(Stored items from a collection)
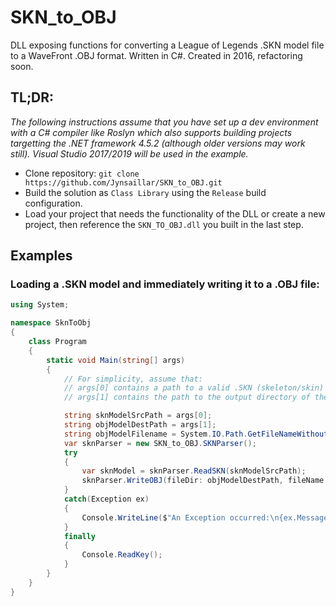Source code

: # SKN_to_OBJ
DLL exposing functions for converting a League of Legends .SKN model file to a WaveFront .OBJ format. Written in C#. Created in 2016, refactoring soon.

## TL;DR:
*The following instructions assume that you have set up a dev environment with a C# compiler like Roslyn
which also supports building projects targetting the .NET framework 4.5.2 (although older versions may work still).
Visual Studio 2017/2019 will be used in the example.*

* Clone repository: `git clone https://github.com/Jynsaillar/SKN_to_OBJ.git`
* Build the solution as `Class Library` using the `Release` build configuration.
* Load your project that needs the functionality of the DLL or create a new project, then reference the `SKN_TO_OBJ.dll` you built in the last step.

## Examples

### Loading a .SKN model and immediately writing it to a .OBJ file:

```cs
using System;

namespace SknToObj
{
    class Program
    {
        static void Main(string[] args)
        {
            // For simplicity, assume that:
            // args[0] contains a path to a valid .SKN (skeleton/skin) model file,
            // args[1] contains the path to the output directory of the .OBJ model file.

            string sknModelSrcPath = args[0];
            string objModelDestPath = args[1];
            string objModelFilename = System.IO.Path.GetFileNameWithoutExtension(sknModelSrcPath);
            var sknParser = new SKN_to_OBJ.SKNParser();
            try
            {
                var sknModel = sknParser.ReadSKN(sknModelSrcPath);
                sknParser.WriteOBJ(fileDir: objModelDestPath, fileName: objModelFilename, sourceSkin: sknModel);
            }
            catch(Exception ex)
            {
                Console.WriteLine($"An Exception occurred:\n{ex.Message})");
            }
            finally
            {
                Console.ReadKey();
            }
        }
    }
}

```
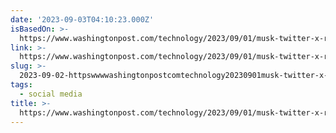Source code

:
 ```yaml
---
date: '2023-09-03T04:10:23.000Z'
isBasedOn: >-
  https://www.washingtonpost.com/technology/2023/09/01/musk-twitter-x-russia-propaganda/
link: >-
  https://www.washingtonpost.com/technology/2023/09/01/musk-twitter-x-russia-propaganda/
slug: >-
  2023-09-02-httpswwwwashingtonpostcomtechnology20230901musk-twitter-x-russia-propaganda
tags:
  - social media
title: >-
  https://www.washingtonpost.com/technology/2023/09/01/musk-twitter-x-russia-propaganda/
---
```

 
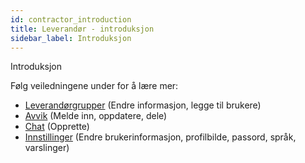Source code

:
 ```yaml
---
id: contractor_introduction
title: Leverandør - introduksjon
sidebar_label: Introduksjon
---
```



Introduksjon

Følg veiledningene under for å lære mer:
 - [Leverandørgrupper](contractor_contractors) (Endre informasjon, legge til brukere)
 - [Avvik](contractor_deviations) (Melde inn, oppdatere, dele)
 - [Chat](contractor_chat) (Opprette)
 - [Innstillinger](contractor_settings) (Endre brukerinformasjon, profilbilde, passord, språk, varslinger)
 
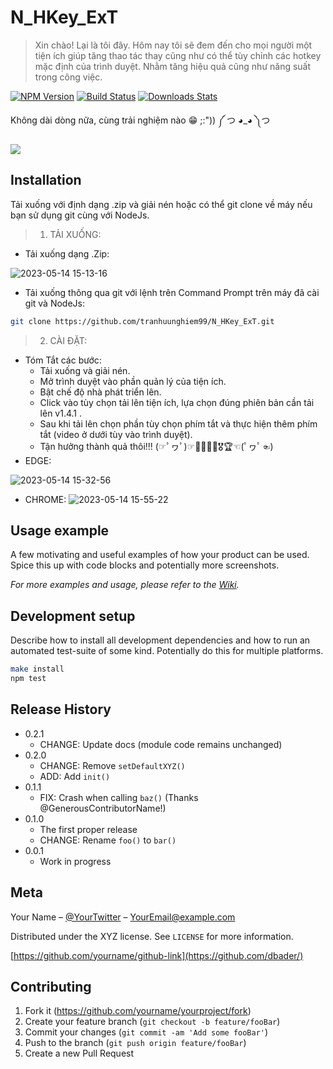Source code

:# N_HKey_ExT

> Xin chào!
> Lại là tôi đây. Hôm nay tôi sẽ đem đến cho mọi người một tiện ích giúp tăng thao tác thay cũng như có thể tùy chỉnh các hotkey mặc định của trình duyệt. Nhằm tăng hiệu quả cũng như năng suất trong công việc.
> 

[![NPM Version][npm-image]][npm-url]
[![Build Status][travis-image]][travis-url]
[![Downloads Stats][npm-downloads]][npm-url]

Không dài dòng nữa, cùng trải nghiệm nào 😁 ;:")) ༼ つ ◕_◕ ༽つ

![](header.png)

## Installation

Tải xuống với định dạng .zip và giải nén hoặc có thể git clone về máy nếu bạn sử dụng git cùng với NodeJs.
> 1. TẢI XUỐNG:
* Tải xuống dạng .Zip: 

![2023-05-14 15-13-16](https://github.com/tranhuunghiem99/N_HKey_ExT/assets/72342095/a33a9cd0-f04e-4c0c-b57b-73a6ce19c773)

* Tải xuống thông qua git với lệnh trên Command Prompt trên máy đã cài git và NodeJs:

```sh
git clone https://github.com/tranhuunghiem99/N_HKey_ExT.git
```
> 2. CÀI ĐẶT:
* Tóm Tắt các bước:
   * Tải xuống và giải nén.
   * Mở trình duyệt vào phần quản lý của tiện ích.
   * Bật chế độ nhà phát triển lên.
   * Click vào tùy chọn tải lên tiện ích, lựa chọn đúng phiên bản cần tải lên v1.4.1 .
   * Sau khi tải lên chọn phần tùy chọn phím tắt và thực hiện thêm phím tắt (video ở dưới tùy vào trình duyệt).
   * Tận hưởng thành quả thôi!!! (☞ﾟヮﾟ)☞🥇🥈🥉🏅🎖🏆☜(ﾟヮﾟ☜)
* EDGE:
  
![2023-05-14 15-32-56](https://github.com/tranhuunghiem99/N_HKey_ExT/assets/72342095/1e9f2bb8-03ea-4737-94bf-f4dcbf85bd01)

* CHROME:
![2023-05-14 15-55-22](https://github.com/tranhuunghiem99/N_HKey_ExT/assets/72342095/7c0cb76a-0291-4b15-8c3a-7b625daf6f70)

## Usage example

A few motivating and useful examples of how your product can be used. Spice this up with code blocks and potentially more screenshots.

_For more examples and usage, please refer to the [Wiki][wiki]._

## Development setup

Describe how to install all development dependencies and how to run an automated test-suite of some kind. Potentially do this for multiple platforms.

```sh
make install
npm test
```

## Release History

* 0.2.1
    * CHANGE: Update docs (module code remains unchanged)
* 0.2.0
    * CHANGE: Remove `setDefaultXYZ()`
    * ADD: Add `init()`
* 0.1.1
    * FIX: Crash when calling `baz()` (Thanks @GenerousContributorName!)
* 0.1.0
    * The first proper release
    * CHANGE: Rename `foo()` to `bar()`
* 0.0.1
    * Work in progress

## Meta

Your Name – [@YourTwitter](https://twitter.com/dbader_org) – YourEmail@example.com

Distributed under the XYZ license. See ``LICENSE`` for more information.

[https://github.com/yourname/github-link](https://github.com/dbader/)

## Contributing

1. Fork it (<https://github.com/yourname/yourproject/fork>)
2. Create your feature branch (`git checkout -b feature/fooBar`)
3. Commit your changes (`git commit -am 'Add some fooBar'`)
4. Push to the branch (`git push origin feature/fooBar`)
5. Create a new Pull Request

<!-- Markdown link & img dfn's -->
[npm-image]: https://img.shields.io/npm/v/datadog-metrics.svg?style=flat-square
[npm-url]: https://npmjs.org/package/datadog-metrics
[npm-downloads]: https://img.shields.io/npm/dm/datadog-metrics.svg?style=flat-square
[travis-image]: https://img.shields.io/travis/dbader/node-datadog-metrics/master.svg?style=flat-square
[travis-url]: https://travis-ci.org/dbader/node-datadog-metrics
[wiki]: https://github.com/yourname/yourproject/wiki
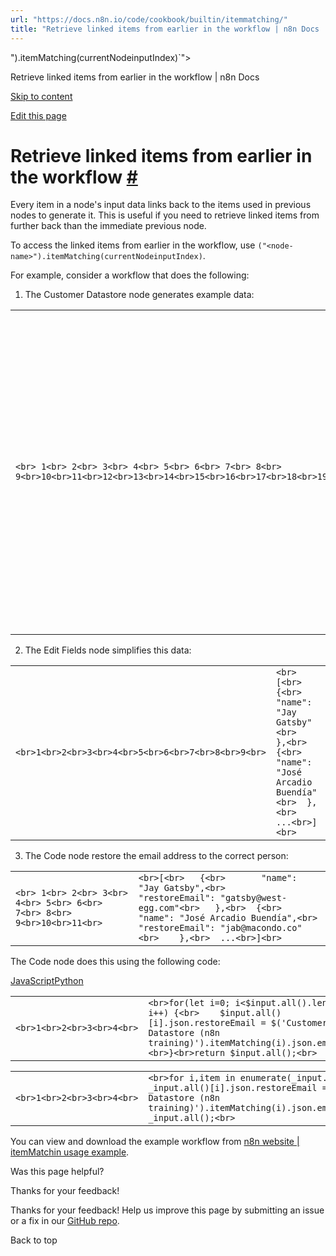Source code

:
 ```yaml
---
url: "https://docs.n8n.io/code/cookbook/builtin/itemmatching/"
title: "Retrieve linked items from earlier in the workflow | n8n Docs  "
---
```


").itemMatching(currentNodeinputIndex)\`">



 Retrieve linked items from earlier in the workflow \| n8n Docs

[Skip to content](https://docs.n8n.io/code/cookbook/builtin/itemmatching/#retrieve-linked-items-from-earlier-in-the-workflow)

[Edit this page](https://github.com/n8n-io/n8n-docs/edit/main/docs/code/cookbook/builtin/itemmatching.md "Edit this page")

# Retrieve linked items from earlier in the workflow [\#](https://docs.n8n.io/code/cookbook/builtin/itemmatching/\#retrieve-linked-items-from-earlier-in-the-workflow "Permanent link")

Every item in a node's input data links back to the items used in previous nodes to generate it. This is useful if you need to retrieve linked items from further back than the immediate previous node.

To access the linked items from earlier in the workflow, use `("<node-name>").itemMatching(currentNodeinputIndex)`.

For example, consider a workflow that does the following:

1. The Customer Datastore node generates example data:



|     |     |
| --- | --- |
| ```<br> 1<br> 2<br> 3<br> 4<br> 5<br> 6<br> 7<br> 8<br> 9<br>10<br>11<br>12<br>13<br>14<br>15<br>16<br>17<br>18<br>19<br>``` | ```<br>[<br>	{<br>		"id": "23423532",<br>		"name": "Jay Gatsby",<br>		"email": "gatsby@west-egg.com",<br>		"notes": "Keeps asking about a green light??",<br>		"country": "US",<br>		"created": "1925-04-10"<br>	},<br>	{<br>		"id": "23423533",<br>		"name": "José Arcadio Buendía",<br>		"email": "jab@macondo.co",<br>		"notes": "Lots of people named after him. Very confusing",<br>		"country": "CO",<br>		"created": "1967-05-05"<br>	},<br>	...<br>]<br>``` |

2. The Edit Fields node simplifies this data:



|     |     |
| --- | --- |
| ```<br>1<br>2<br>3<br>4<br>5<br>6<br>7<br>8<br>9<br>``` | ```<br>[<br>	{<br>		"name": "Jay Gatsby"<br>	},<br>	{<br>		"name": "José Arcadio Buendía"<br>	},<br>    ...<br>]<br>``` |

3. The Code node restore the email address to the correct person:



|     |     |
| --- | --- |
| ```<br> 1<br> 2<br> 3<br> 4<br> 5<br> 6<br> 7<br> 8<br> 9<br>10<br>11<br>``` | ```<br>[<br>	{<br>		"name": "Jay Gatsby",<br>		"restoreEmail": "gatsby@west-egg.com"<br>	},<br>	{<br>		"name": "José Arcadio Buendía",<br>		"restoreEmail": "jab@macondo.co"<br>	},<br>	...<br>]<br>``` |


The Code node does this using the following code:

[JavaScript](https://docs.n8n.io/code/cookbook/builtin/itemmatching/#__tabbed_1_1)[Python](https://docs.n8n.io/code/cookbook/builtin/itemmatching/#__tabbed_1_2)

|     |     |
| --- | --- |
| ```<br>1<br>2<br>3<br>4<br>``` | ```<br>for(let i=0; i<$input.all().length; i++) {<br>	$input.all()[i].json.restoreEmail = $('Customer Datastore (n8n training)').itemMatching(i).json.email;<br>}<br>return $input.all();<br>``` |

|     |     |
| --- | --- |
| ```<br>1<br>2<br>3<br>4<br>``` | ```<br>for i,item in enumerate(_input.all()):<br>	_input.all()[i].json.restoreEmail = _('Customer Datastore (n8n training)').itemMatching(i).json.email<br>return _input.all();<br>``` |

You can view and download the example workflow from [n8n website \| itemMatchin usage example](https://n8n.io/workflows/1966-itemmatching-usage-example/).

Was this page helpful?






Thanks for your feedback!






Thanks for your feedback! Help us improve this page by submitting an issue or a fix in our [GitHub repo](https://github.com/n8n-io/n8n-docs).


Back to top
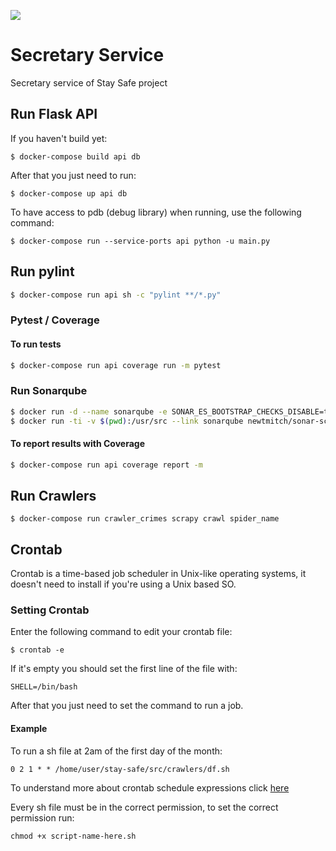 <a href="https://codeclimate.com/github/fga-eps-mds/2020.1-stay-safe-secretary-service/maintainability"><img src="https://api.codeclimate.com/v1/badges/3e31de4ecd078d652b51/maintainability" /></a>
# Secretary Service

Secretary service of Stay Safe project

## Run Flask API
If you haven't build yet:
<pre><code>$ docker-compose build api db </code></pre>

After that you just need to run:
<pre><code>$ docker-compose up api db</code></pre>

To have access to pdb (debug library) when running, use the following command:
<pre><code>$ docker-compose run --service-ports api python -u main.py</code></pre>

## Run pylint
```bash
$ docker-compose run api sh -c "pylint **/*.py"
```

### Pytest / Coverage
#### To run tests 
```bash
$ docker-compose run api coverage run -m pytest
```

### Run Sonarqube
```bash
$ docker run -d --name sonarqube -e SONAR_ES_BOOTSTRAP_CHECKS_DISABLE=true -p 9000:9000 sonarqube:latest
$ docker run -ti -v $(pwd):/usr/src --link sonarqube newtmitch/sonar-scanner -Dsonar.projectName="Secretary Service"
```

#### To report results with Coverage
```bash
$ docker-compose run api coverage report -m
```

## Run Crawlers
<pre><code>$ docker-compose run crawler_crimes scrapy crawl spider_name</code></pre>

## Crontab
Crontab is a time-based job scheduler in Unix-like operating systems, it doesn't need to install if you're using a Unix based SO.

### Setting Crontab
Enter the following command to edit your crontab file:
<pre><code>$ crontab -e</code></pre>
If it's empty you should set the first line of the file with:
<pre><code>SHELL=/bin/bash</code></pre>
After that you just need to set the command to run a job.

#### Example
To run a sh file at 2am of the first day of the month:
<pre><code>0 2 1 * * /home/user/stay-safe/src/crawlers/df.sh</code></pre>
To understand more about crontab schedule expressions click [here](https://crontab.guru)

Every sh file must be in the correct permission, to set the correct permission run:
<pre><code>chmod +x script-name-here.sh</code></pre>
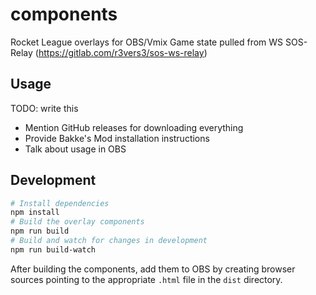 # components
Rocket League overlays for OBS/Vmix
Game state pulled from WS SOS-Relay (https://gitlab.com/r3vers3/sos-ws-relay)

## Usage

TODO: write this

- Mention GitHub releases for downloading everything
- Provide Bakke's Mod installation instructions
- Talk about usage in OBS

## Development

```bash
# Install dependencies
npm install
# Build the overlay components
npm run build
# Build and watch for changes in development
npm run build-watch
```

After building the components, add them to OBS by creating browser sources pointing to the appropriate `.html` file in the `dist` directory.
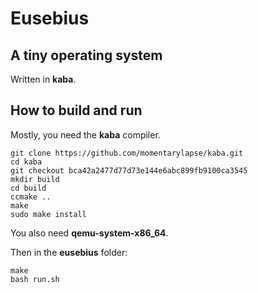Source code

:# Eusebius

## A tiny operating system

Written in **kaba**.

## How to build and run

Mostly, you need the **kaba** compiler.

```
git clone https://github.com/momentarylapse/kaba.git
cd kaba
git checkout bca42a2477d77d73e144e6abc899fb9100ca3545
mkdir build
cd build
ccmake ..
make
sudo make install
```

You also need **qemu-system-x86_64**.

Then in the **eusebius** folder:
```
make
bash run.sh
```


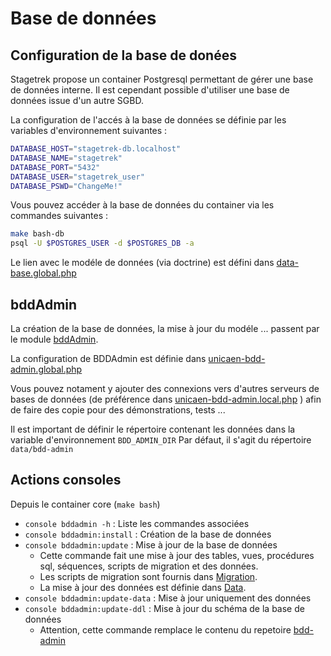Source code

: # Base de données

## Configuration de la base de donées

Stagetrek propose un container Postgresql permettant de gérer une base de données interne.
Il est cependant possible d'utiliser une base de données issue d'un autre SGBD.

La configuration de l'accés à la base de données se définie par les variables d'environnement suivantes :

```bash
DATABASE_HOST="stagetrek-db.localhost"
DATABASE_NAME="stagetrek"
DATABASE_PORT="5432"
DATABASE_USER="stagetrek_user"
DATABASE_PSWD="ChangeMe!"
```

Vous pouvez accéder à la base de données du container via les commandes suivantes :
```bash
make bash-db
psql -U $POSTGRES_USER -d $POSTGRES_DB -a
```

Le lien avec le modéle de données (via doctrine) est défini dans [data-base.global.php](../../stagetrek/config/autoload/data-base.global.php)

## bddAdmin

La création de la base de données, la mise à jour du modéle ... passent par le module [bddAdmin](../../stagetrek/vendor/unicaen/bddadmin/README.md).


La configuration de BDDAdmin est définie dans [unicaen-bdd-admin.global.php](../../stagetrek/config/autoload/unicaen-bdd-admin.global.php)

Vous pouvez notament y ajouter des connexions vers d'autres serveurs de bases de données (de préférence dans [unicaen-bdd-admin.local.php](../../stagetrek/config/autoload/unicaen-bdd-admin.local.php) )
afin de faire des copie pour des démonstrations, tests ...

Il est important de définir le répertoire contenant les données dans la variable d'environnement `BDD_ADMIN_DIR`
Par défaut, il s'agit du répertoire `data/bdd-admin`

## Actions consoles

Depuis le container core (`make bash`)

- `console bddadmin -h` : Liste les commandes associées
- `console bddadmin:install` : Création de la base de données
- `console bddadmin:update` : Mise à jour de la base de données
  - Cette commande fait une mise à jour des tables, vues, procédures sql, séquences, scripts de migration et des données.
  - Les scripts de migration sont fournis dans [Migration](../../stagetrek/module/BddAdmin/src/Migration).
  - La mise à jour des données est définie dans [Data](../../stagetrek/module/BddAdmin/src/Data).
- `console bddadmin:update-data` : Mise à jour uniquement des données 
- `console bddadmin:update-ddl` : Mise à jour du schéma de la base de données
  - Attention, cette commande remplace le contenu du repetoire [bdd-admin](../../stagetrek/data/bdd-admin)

§ **Exercise details**
In the records above, the line with "After that you just need to set" marks the start and the line with "To understand more" marks the end; copy that stretch exactly, both lines included, and nothing else.

§ **Output of the exercise**
After that you just need to set the command to run a job.

#### Example
To run a sh file at 2am of the first day of the month:
<pre><code>0 2 1 * * /home/user/stay-safe/src/crawlers/df.sh</code></pre>
To understand more about crontab schedule expressions click [here](https://crontab.guru)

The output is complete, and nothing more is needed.